One of the most ambitious goals of the National Electromobility Strategy aims for 100% of sales of light and medium vehicles to be zero emissions by 2035 and, although there is already progress, experts warn that massification will depend on the development of the brands. and government incentives.

A little more than two years ago, the Government adopted a plan to promote the development of electromobility in the country, through a national strategy that contemplates ambitious goals in the short, medium and long term. Among them, it was defined that 100% of sales of vehicles for interurban passenger transportation and land freight transportation will be zero emissions by 2045 and that all sales of light and medium vehicles will be zero emissions by 2035.

However, in the field of the electric car market there is still a lack of massification. “We are moving decisively as a country in this sense, hand in hand with public-private collaboration and thanks to a public policy that has allowed, consistently and with a long-term vision since the last decade, to generate the frameworks for the deployment of technology. But also, on the other hand, we have to face challenges that have to do with issues related to what a great technological change means and with changes in market and cultural paradigms,” says Rosa Riquelme, executive director of the Agency Energy Sustainability (SE Agency).

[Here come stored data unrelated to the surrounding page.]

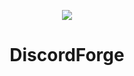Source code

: <p align="center">
  <img src="https://cdn.discordapp.com/attachments/333641177968410624/333685700190928922/dpe-websmithing-anvil-r1.png"></img>
</p>
<h1 align="center">DiscordForge</h1>
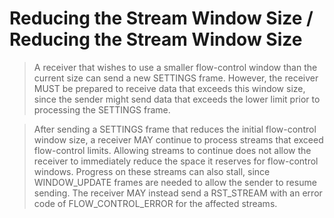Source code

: # Reducing the Stream Window Size / Reducing the Stream Window Size
> A receiver that wishes to use a smaller flow-control window than the current size can send a new SETTINGS frame. However, the receiver MUST be prepared to receive data that exceeds this window size, since the sender might send data that exceeds the lower limit prior to processing the SETTINGS frame.

> After sending a SETTINGS frame that reduces the initial flow-control window size, a receiver MAY continue to process streams that exceed flow-control limits. Allowing streams to continue does not allow the receiver to immediately reduce the space it reserves for flow-control windows. Progress on these streams can also stall, since WINDOW\_UPDATE frames are needed to allow the sender to resume sending. The receiver MAY instead send a RST\_STREAM with an error code of FLOW\_CONTROL_ERROR for the affected streams.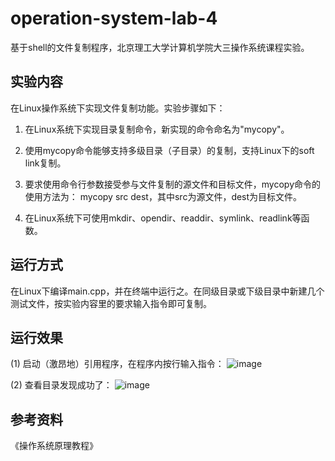 # operation-system-lab-4
基于shell的文件复制程序，北京理工大学计算机学院大三操作系统课程实验。

## 实验内容
  在Linux操作系统下实现文件复制功能。实验步骤如下：
  
1. 在Linux系统下实现目录复制命令，新实现的命令命名为"mycopy"。
   
2. 使用mycopy命令能够支持多级目录（子目录）的复制，支持Linux下的soft link复制。
  
3. 要求使用命令行参数接受参与文件复制的源文件和目标文件，mycopy命令的使用方法为： mycopy src dest，其中src为源文件，dest为目标文件。

4. 在Linux系统下可使用mkdir、opendir、readdir、symlink、readlink等函数。

## 运行方式
  在Linux下编译main.cpp，并在终端中运行之。在同级目录或下级目录中新建几个测试文件，按实验内容里的要求输入指令即可复制。

## 运行效果

(1) 启动（激昂地）引用程序，在程序内按行输入指令：
![image](https://github.com/SharkHeadBalloon/operation-system-lab-4/assets/106319321/06d17c11-c82c-4208-b874-201a863b1e27)

(2) 查看目录发现成功了：
![image](https://github.com/SharkHeadBalloon/operation-system-lab-4/assets/106319321/cf7a0db3-4a59-4489-ad90-37e21d21fbd2)

## 参考资料
  《操作系统原理教程》
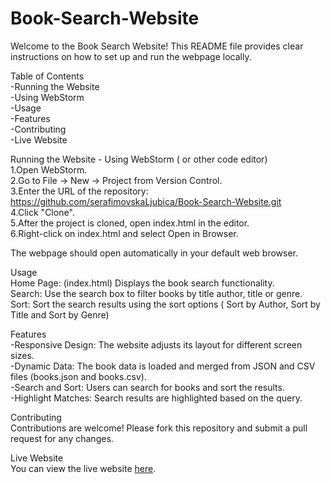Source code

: # Book-Search-Website
Welcome to the Book Search Website! This README file provides clear instructions on how to set up and run the webpage locally.

Table of Contents <br />
 -Running the Website <br />
   -Using WebStorm <br />
 -Usage <br />
 -Features <br />
 -Contributing <br />
 -Live Website <br />


Running the Website - Using WebStorm ( or other code editor) <br />
1.Open WebStorm. <br />
2.Go to File -> New -> Project from Version Control. <br />
3.Enter the URL of the repository: <br />
https://github.com/serafimovskaLjubica/Book-Search-Website.git <br />
4.Click "Clone". <br />
5.After the project is cloned, open index.html in the editor. <br />
6.Right-click on index.html and select Open in Browser. <br />

The webpage should open automatically in your default web browser. <br />



Usage <br />
Home Page: (index.html) Displays the book search functionality. <br />
Search: Use the search box to filter books by title author, title or genre. <br />
Sort: Sort the search results using the sort options ( Sort by Author, Sort by Title and Sort by Genre) <br />



Features <br />
-Responsive Design: The website adjusts its layout for different screen sizes. <br />
-Dynamic Data: The book data is loaded and merged from JSON and CSV files (books.json and books.csv). <br />
-Search and Sort: Users can search for books and sort the results. <br />
-Highlight Matches: Search results are highlighted based on the query. <br />


Contributing <br />
Contributions are welcome! Please fork this repository and submit a pull request for any changes. <br />


Live Website <br />
You can view the live website [here](https://book-finder-mywebsite.netlify.app/). <br />


 

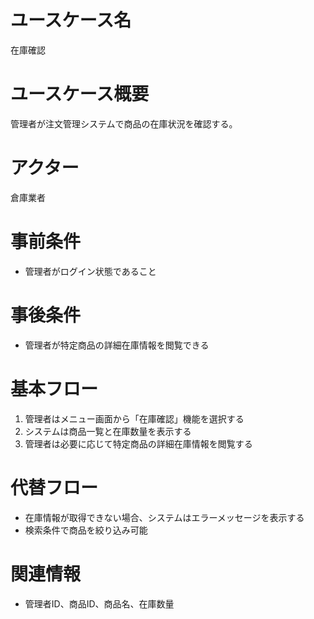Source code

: # ユースケース名
在庫確認

# ユースケース概要
管理者が注文管理システムで商品の在庫状況を確認する。

# アクター
倉庫業者

# 事前条件
- 管理者がログイン状態であること

# 事後条件
- 管理者が特定商品の詳細在庫情報を閲覧できる

# 基本フロー
1. 管理者はメニュー画面から「在庫確認」機能を選択する
2. システムは商品一覧と在庫数量を表示する
3. 管理者は必要に応じて特定商品の詳細在庫情報を閲覧する

# 代替フロー
- 在庫情報が取得できない場合、システムはエラーメッセージを表示する
- 検索条件で商品を絞り込み可能

# 関連情報
- 管理者ID、商品ID、商品名、在庫数量
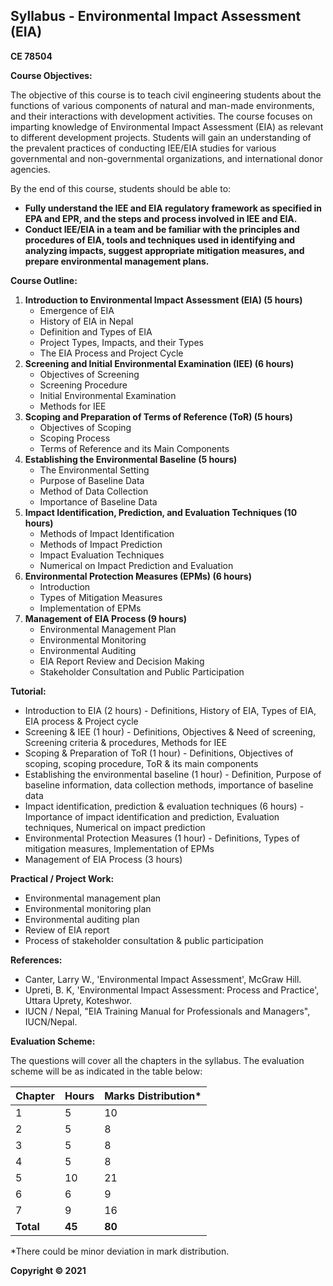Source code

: ## Syllabus - Environmental Impact Assessment (EIA)

**CE 78504**

**Course Objectives:**

The objective of this course is to teach civil engineering students about the functions of various components of natural and man-made environments, and their interactions with development activities. The course focuses on imparting knowledge of Environmental Impact Assessment (EIA) as relevant to different development projects. Students will gain an understanding of the prevalent practices of conducting IEE/EIA studies for various governmental and non-governmental organizations, and international donor agencies.

By the end of this course, students should be able to:

- **Fully understand the IEE and EIA regulatory framework as specified in EPA and EPR, and the steps and process involved in IEE and EIA.**
- **Conduct IEE/EIA in a team and be familiar with the principles and procedures of EIA, tools and techniques used in identifying and analyzing impacts, suggest appropriate mitigation measures, and prepare environmental management plans.**

**Course Outline:**

1. **Introduction to Environmental Impact Assessment (EIA) (5 hours)**
   - Emergence of EIA
   - History of EIA in Nepal
   - Definition and Types of EIA
   - Project Types, Impacts, and their Types
   - The EIA Process and Project Cycle
2. **Screening and Initial Environmental Examination (IEE) (6 hours)**
   - Objectives of Screening
   - Screening Procedure
   - Initial Environmental Examination
   - Methods for IEE
3. **Scoping and Preparation of Terms of Reference (ToR) (5 hours)**
   - Objectives of Scoping
   - Scoping Process
   - Terms of Reference and its Main Components
4. **Establishing the Environmental Baseline (5 hours)**
   - The Environmental Setting
   - Purpose of Baseline Data
   - Method of Data Collection
   - Importance of Baseline Data
5. **Impact Identification, Prediction, and Evaluation Techniques (10 hours)**
   - Methods of Impact Identification
   - Methods of Impact Prediction
   - Impact Evaluation Techniques
   - Numerical on Impact Prediction and Evaluation
6. **Environmental Protection Measures (EPMs) (6 hours)**
   - Introduction
   - Types of Mitigation Measures
   - Implementation of EPMs
7. **Management of EIA Process (9 hours)**
   - Environmental Management Plan
   - Environmental Monitoring
   - Environmental Auditing
   - EIA Report Review and Decision Making
   - Stakeholder Consultation and Public Participation

**Tutorial:**

- Introduction to EIA (2 hours) - Definitions, History of EIA, Types of EIA, EIA process & Project cycle
- Screening & IEE (1 hour) - Definitions, Objectives & Need of screening, Screening criteria & procedures, Methods for IEE
- Scoping & Preparation of ToR (1 hour) - Definitions, Objectives of scoping, scoping procedure, ToR & its main components
- Establishing the environmental baseline (1 hour) - Definition, Purpose of baseline information, data collection methods, importance of baseline data
- Impact identification, prediction & evaluation techniques (6 hours) - Importance of impact identification and prediction, Evaluation techniques, Numerical on impact prediction
- Environmental Protection Measures (1 hour) - Definitions, Types of mitigation measures, Implementation of EPMs
- Management of EIA Process (3 hours)

**Practical / Project Work:**

- Environmental management plan
- Environmental monitoring plan
- Environmental auditing plan
- Review of EIA report
- Process of stakeholder consultation & public participation

**References:**

- Canter, Larry W., 'Environmental Impact Assessment', McGraw Hill.
- Upreti, B. K, 'Environmental Impact Assessment: Process and Practice', Uttara Uprety, Koteshwor.
- IUCN / Nepal, "EIA Training Manual for Professionals and Managers", IUCN/Nepal.

**Evaluation Scheme:**

The questions will cover all the chapters in the syllabus. The evaluation scheme will be as indicated in the table below:

| Chapter | Hours | Marks Distribution* |
|---|---|---|
| 1 | 5 | 10 |
| 2 | 5 | 8 |
| 3 | 5 | 8 |
| 4 | 5 | 8 |
| 5 | 10 | 21 |
| 6 | 6 | 9 |
| 7 | 9 | 16 |
| **Total** | **45** | **80** |

*There could be minor deviation in mark distribution.

**Copyright © 2021** 
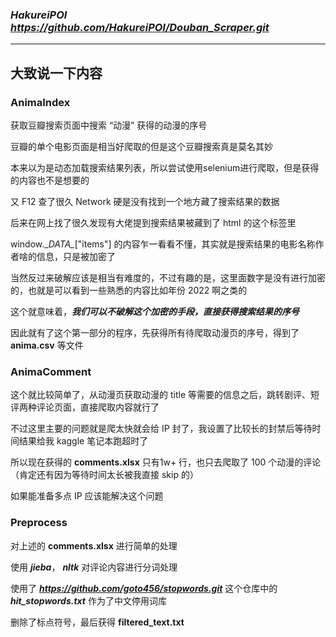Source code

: ### ***HakureiPOI https://github.com/HakureiPOI/Douban_Scraper.git***

---

## 大致说一下内容 

### **AnimaIndex**

获取豆瓣搜索页面中搜索 “动漫” 获得的动漫的序号

豆瓣的单个电影页面是相当好爬取的但是这个豆瓣搜索真是莫名其妙

本来以为是动态加载搜索结果列表，所以尝试使用selenium进行爬取，但是获得的内容也不是想要的

又 F12 查了很久 Network 硬是没有找到一个地方藏了搜索结果的数据

后来在网上找了很久发现有大佬提到搜索结果被藏到了 html 的这个标签里

>  <script type="text/javascript">
>    window.__DATA__ = {"count": 15, "error_info": "", "items": [...]
>    window.__USER__ = { }
>  </script>

window.\__DATA\__["items"] 的内容乍一看看不懂，其实就是搜索结果的电影名称作者啥的信息，只是被加密了

当然反过来破解应该是相当有难度的，不过有趣的是，这里面数字是没有进行加密的，也就是可以看到一些熟悉的内容比如年份 2022 啊之类的

这个就意味着，***我们可以不破解这个加密的手段，直接获得搜索结果的序号***

因此就有了这个第一部分的程序，先获得所有待爬取动漫页的序号，得到了 **anima.csv** 等文件

### **AnimaComment**

这个就比较简单了，从动漫页获取动漫的 title 等需要的信息之后，跳转剧评、短评两种评论页面，直接爬取内容就行了

不过这里主要的问题就是爬太快就会给 IP 封了，我设置了比较长的封禁后等待时间结果给我 kaggle 笔记本跑超时了

所以现在获得的 **comments.xlsx** 只有1w+ 行，也只去爬取了 100 个动漫的评论（肯定还有因为等待时间太长被我直接 skip 的）

如果能准备多点 IP 应该能解决这个问题

### **Preprocess**

对上述的 **comments.xlsx** 进行简单的处理

使用 ***jieba***， ***nltk*** 对评论内容进行分词处理

使用了 ***https://github.com/goto456/stopwords.git*** 这个仓库中的 ***hit_stopwords.txt*** 作为了中文停用词库

删除了标点符号，最后获得 **filtered_text.txt**

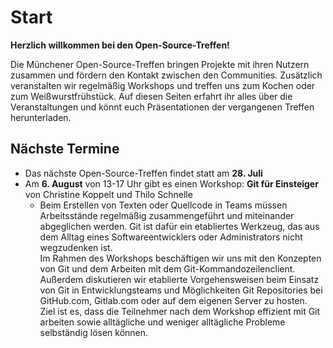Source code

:# Start

**Herzlich willkommen bei den Open-Source-Treffen!**

Die Münchener Open-Source-Treffen bringen Projekte mit ihren Nutzern zusammen und fördern den Kontakt zwischen den Communities. Zusätzlich veranstalten wir regelmäßig Workshops und treffen uns zum Kochen oder zum Weißwurstfrühstück. Auf diesen Seiten erfahrt ihr alles über die Veranstaltungen und könnt euch Präsentationen der vergangenen Treffen herunterladen.

## Nächste Termine

*   Das nächste Open-Source-Treffen findet statt am **28. Juli**
*   Am **6. August** von 13-17 Uhr gibt es einen Workshop: **Git für Einsteiger** von Christine Koppelt und Thilo Schnelle
    * Beim Erstellen von Texten oder Quellcode in Teams müssen Arbeitsstände regelmäßig zusammengeführt und miteinander abgeglichen werden. Git ist dafür ein etabliertes Werkzeug, das aus dem Alltag eines Softwareentwicklers oder Administrators nicht wegzudenken ist.    
      Im Rahmen des Workshops beschäftigen wir uns mit den Konzepten von Git und dem Arbeiten mit dem Git-Kommandozeilenclient. Außerdem diskutieren wir etablierte Vorgehensweisen beim Einsatz von Git in Entwicklungsteams und Möglichkeiten Git Repositories bei GitHub.com, Gitlab.com oder auf dem eigenen Server zu hosten.    
Ziel ist es, dass die Teilnehmer nach dem Workshop effizient mit Git arbeiten sowie alltägliche und weniger alltägliche Probleme selbständig lösen können.
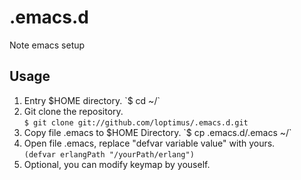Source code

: # .emacs.d
Note emacs setup
## Usage
1. Entry $HOME directory.  
	`$ cd ~/`  
2. Git clone the repository.  
	`$ git clone git://github.com/loptimus/.emacs.d.git`  
3. Copy file .emacs to $HOME Directory.  
	`$ cp .emacs.d/.emacs ~/`  
4. Open file .emacs, replace "defvar variable value" with yours.  
	`(defvar erlangPath "/yourPath/erlang")` 
5. Optional, you can modify keymap by youself.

Even so, some advances in electromobility are already evident, such as incipient plans that incorporate the maritime and air transport sectors to the use of new fuels and the result of a public-private alliance that will allow the development of the first hydrogen bus in the country. “Mining, last mile services or public transportation have become a model in this line, to name a few,” says Andrea Castro, general manager of Copec Voltex, emphasizing that it is key for the sector to prepare by adapting and increasing its facilities to receive the demand “that will inevitably come.”

In this scenario, for Ignacio Santelices, Sustainability Manager of Fundación Chile, “it is completely possible to ensure that new vehicles from 2035 are electric,” he says, highlighting the work that has been done to generate regulatory and market conditions for this. occurs when it is economically viable. “We have an Energy Efficiency Law that will generate important incentives starting in 2024, which will make brands bring electric vehicles to Chile, which is a huge challenge for small countries like ours,” he adds.

The barriers of massification

Although the efforts are going in a good direction, “today if we consider the country’s situation, it is not very attractive to invest in a private electric vehicle, since its purchase value is very high compared to a combustion one and, on the other hand, its future sale is uncertain,” explains Rodrigo Troncoso, Sales and Marketing Director of Arval. In his opinion, the massification of electromobility will depend on the development of brands and government support and incentives.

An analysis shared by Carlos Silva, associate professor of the Faculty of Engineering and Sciences of the Adolfo Ibáñez University, specialist in regulation and markets at the Center for Energy Transition (CENTRA-UAI), who states that “the fulfillment of the goals for 2035 depends strongly from the decline in prices of electric vehicles worldwide. Another of the barriers that he mentions is the lack of charging points and electric stations, since since the vast majority of these are concentrated in the capital, they position electromobility as a solution only for urban uses.

In that sense, Castro assures that there are currently more than a thousand charging points with public access, which shows good progress for the current electric vehicle fleet: “We believe that the development of charging infrastructure has been generating a turning point, which has increasingly allowed the massive entry of electromobility,” he points out.

Furthermore, contrary to what is happening in the European Union with the shortage of lithium for the energy transition, “the challenge as a country is how we take advantage of this increase in demand for an abundant mineral in our territory,” concludes Riquelme.